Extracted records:
* * *

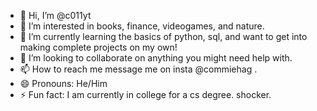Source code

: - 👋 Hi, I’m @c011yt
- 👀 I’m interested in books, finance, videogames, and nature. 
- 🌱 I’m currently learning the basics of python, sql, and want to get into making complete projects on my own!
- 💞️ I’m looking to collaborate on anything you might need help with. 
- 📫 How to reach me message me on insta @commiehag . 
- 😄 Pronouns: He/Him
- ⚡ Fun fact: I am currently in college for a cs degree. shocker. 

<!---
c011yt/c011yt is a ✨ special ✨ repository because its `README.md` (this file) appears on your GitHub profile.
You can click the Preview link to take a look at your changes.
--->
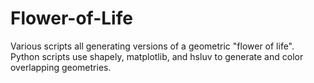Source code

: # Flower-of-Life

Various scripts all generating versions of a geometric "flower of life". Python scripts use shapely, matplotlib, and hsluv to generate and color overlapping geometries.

* * *

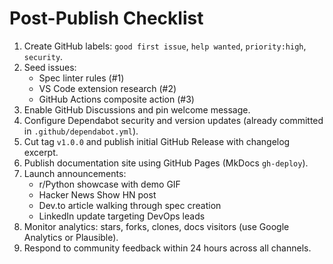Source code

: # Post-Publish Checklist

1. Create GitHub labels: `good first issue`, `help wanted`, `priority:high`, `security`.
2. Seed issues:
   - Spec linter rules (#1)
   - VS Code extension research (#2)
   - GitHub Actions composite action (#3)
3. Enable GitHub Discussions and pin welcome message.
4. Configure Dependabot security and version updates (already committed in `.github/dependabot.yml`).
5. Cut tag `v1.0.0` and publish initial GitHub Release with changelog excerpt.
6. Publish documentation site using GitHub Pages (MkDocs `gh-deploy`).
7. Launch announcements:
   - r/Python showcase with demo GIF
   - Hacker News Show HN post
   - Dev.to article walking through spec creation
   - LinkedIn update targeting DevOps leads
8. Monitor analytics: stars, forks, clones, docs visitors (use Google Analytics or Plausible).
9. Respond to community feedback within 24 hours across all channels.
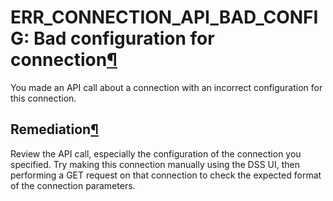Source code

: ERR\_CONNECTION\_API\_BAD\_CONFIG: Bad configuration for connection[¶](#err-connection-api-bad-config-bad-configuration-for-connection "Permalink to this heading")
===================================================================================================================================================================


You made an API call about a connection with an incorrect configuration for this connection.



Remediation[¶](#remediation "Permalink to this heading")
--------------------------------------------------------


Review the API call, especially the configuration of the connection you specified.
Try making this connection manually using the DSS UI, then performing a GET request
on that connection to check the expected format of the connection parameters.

* * *

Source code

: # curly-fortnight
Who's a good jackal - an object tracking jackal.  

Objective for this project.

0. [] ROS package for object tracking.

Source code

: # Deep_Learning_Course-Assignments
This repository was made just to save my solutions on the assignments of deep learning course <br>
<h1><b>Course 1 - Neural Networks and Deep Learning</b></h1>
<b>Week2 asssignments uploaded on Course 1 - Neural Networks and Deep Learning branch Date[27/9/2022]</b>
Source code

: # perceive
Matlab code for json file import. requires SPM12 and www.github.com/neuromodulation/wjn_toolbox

* * *

> _Task description_
Using the entries above, write out exactly the lines from the one with "6. Publish documentation" through the one with "ERR\_CONNECTION\_API\_BAD\_CONFIG: Bad configuration", ends included. Leave out any pictures.

> _The answer_
6. Publish documentation site using GitHub Pages (MkDocs `gh-deploy`).
7. Launch announcements:
   - r/Python showcase with demo GIF
   - Hacker News Show HN post
   - Dev.to article walking through spec creation
   - LinkedIn update targeting DevOps leads
8. Monitor analytics: stars, forks, clones, docs visitors (use Google Analytics or Plausible).
9. Respond to community feedback within 24 hours across all channels.
Source code

: ERR\_CONNECTION\_API\_BAD\_CONFIG: Bad configuration for connection[¶](#err-connection-api-bad-config-bad-configuration-for-connection "Permalink to this heading")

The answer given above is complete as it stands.